→ Exercise
Write out the stretch of lines below that begins at the line with "<li><strong>Jewelry Selling Website" and ends at the line with "<p>Cooking, Photography, Reading, Volunteering</p>", including both, exactly as given and nothing more.

[Stored data entries]
::::

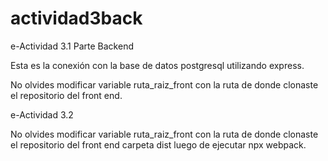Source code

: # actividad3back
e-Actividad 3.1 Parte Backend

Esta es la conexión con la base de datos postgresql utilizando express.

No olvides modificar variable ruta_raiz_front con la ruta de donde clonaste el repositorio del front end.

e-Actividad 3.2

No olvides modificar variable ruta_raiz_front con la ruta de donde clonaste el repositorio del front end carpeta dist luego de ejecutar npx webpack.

::::

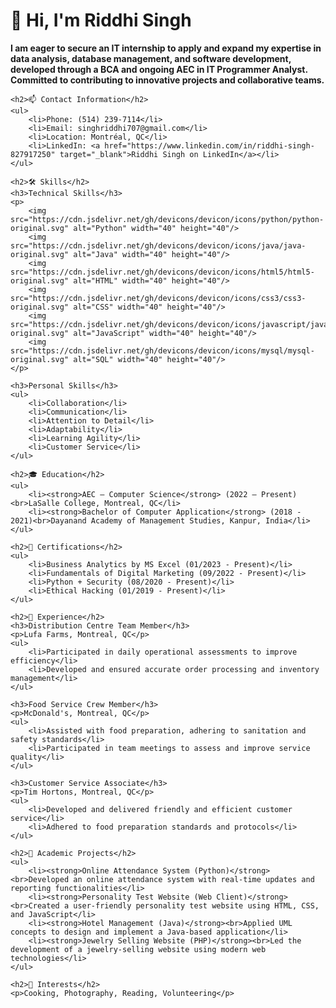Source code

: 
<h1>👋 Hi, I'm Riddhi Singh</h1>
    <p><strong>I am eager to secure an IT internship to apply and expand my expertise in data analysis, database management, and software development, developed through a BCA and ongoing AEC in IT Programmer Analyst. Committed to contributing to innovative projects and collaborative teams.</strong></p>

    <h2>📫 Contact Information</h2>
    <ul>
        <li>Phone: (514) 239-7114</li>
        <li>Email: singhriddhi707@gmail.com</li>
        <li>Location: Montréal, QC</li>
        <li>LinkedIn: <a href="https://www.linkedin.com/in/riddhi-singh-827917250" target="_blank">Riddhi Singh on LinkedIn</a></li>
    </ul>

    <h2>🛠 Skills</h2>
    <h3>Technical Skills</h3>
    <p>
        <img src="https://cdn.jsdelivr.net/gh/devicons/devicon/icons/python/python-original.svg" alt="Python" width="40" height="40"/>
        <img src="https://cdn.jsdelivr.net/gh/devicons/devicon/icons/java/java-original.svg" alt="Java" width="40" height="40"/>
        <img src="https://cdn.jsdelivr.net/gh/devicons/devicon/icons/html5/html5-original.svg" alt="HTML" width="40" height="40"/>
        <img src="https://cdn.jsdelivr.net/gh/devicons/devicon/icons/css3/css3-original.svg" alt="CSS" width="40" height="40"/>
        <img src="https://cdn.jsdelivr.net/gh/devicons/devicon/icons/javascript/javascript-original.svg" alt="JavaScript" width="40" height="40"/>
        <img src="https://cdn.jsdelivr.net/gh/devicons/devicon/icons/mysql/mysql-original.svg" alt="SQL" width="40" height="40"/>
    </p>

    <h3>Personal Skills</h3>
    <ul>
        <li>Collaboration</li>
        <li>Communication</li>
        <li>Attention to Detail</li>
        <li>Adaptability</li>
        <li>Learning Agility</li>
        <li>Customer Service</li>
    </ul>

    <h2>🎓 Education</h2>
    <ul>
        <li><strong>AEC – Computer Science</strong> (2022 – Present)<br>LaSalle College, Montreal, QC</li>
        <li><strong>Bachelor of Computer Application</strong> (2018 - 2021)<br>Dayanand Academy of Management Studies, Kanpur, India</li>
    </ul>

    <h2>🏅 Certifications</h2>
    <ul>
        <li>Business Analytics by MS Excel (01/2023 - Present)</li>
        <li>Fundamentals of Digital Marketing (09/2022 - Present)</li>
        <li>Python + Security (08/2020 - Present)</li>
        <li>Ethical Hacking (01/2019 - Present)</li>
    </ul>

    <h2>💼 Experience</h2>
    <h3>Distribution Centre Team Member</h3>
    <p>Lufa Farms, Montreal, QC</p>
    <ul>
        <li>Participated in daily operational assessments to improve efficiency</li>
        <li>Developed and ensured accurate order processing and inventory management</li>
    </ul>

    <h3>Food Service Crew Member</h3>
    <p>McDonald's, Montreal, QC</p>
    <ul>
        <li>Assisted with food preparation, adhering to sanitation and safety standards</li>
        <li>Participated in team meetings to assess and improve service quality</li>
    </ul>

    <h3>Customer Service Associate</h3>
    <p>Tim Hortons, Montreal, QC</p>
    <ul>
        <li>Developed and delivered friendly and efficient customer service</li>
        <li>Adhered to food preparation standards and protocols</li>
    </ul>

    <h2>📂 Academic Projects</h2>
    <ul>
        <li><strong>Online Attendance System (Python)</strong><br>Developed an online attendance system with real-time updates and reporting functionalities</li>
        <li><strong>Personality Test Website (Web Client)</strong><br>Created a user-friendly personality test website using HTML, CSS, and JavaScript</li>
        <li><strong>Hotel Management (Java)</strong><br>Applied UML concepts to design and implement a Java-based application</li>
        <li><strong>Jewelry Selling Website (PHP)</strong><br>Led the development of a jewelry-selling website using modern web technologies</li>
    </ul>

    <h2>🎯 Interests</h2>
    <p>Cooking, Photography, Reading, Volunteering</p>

::::

→ Answer to the exercise
        <li><strong>Jewelry Selling Website (PHP)</strong><br>Led the development of a jewelry-selling website using modern web technologies</li>
    </ul>

    <h2>🎯 Interests</h2>
    <p>Cooking, Photography, Reading, Volunteering</p>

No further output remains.